By Jack McShane

The Department of Environmental Conservation (DEC) has come out with a report stating that the numbers of our black bears and fishers are declining in the Adirondacks, but both species are thriving in the Southern Tier. Although I have only a couple of shots of bears with no cubs on my trailcams this summer, a friend who lives on the far side of the Pepacton Reservoir with her husband, a retired forest ranger, tells me of their sightings of three sows: one with three cubs, one with two, another with one, and a reliable friend sighted one with four. Do the math: that’s fourteen bears. Yes, Macwa’s numbers are on the rise, at least on the far side of the reservoir. Two newsworthy items having to do with Macwa: the news magazine The Week reported a Colorado couple having a boxing match with a sow and its cub that invaded their home. The man, 71, pummeled the bear with his fists as his wife struck with a baseball bat. The bears fled.
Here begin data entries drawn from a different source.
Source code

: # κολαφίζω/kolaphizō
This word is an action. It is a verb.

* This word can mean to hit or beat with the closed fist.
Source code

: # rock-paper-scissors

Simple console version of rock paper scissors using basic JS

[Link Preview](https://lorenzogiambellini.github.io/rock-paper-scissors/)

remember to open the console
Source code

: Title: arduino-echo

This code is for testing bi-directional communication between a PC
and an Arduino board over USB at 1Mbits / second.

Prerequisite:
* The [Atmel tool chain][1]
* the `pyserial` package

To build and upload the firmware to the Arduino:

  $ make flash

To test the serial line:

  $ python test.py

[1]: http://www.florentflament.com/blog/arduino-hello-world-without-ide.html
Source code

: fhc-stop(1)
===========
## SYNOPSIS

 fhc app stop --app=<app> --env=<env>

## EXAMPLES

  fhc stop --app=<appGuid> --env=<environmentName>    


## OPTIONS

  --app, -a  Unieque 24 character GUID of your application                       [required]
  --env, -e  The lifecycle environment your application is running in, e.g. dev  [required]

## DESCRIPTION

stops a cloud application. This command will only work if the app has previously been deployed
Although in this case a successful encounter, I would advise against same as two weeks later the BBC reported that a woman in Canada was killed by a black bear when she went out to check on her dogs. Canadian Mounties, investigating, killed a very aggressive black bear in the vicinity. If you have problems with Macwa approaching your front door, I just read an article about that very problem in the Lake Tahoe region in California where apparently the problem is huge. Electric welcome mats are selling like hot cakes and have been renamed “Un-Welcome” mats. Ah, human ingenuity!
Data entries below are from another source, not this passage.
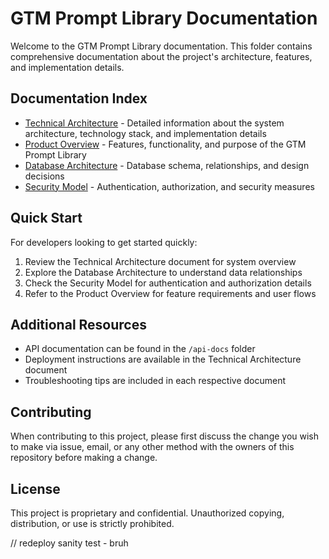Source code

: # GTM Prompt Library Documentation

Welcome to the GTM Prompt Library documentation. This folder contains comprehensive documentation about the project's architecture, features, and implementation details.

## Documentation Index

- [Technical Architecture](./TECHNICAL_README.md) - Detailed information about the system architecture, technology stack, and implementation details
- [Product Overview](./PRODUCT_README.md) - Features, functionality, and purpose of the GTM Prompt Library
- [Database Architecture](./DATABASE_README.md) - Database schema, relationships, and design decisions
- [Security Model](./SECURITY_README.md) - Authentication, authorization, and security measures

## Quick Start

For developers looking to get started quickly:

1. Review the Technical Architecture document for system overview
2. Explore the Database Architecture to understand data relationships
3. Check the Security Model for authentication and authorization details
4. Refer to the Product Overview for feature requirements and user flows

## Additional Resources

- API documentation can be found in the `/api-docs` folder
- Deployment instructions are available in the Technical Architecture document
- Troubleshooting tips are included in each respective document

## Contributing

When contributing to this project, please first discuss the change you wish to make via issue, email, or any other method with the owners of this repository before making a change.

## License

This project is proprietary and confidential. Unauthorized copying, distribution, or use is strictly prohibited.


// redeploy sanity test - bruh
 Today—Labor Day weekend—Macwa has just made his presence known by tearing up two plum trees of ours across the road. After seeing that, I was up the hill on my lawn tractor when I took note of a bench at the top which was flipped over, obviously by the bruin who was attracted to the paper wasp nest under it. Early bear season has opened now on 9/7 and runs through 9/22. We’ll see what happens as any kill reports come in.

One of our good Gazette editors, Maria, sent me a picture of a bird frequenting her pond and asked if I could ID it. Checked my Sibley’s field guide and felt comfortable with Solitary Sandpiper. I have seen this very “solitary” species only twice on our ponds in the past thirty-three years. Over those years I have noted 113 bird species and 33 animal species. (I do not include Homo sapiens in my count.) My ardent birding friends Rich and Alison reported seeing a pair of sharp shinned hawks perched above the old stone bridge on our far field. There seem to be the normal number of Monarch butterflies visiting the milkweed this year, although I have read reports that the Adirondacks have high numbers. Maybe we will see a sharp increase as those beauties continue their annual long journey south to Mexico where they winter.

Today, September 6th during our 6 pm dinnertime, we were treated to the sight of a huge buck deer, an eight pointer with very wide-spread antlers, although with relatively small brow tines, that went beyond his ears, still in velvet, with more time to grow further. He did some thrashing around before moving to a nearby apple tree for a treat before wandering off. Mighty incentive for a visit by my son come archery season October 1st.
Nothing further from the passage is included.